- _Task directions_
When you reach the line with "- 实现存储容量检测和清理" in the data below, begin printing lines exactly, and stop once the line with "- 配置API端点和服务地址" has been printed.

[Entries taken from a collection]
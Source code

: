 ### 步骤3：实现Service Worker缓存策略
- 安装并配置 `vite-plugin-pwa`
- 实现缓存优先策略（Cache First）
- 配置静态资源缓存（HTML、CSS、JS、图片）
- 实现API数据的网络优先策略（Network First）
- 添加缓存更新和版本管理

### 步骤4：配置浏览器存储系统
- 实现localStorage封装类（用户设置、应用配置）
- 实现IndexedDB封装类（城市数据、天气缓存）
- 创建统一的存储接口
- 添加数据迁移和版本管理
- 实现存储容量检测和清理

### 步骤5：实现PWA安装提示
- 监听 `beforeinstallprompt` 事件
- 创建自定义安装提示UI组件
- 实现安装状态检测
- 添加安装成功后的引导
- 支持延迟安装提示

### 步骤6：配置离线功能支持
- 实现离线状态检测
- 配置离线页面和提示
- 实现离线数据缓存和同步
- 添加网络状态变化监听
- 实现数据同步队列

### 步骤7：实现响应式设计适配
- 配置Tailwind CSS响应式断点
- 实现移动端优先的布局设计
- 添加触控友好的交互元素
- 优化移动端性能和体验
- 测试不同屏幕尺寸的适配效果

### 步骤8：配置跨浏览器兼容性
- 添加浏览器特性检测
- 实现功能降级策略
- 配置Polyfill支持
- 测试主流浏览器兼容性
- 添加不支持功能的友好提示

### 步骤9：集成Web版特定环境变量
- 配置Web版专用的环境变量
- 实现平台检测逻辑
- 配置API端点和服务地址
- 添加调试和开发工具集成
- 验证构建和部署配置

- _Exercise solution_
- 实现存储容量检测和清理

### 步骤5：实现PWA安装提示
- 监听 `beforeinstallprompt` 事件
- 创建自定义安装提示UI组件
- 实现安装状态检测
- 添加安装成功后的引导
- 支持延迟安装提示

### 步骤6：配置离线功能支持
- 实现离线状态检测
- 配置离线页面和提示
- 实现离线数据缓存和同步
- 添加网络状态变化监听
- 实现数据同步队列

### 步骤7：实现响应式设计适配
- 配置Tailwind CSS响应式断点
- 实现移动端优先的布局设计
- 添加触控友好的交互元素
- 优化移动端性能和体验
- 测试不同屏幕尺寸的适配效果

### 步骤8：配置跨浏览器兼容性
- 添加浏览器特性检测
- 实现功能降级策略
- 配置Polyfill支持
- 测试主流浏览器兼容性
- 添加不支持功能的友好提示

### 步骤9：集成Web版特定环境变量
- 配置Web版专用的环境变量
- 实现平台检测逻辑
- 配置API端点和服务地址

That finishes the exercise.